◆ THE TASK
In the listing below, find every line with the string "alpha" and pull it out.

--------------------

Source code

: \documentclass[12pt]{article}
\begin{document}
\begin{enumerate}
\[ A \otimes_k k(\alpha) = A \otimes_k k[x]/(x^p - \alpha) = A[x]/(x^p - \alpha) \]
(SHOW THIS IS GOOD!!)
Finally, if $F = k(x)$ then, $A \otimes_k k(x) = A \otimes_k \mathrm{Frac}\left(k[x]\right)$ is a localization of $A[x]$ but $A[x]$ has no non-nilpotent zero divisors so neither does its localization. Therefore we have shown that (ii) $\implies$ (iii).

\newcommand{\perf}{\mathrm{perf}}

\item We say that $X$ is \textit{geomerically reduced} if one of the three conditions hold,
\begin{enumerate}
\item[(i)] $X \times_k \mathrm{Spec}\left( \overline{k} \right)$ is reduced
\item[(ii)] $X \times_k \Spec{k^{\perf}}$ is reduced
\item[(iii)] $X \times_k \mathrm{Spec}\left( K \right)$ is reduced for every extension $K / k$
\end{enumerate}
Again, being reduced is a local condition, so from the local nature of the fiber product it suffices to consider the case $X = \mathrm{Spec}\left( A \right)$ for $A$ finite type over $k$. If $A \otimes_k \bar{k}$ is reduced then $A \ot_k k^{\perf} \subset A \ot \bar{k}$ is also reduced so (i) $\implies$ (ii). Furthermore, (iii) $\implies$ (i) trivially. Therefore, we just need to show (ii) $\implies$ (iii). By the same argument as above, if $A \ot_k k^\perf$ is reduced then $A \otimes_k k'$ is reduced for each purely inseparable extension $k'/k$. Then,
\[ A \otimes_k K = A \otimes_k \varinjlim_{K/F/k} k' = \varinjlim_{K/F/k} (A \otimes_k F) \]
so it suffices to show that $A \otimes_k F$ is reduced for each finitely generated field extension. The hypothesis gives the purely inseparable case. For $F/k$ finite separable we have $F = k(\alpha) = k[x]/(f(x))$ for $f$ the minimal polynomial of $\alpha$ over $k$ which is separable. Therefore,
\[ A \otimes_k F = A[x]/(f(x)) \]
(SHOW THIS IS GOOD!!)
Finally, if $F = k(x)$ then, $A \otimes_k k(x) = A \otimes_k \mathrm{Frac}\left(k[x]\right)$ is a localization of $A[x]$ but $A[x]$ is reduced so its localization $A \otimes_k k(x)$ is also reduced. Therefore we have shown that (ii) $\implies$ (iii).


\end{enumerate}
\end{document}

--------------------

◆ EXERCISE SOLUTION
\[ A \otimes_k k(\alpha) = A \otimes_k k[x]/(x^p - \alpha) = A[x]/(x^p - \alpha) \]
so it suffices to show that $A \otimes_k F$ is reduced for each finitely generated field extension. The hypothesis gives the purely inseparable case. For $F/k$ finite separable we have $F = k(\alpha) = k[x]/(f(x))$ for $f$ the minimal polynomial of $\alpha$ over $k$ which is separable. Therefore,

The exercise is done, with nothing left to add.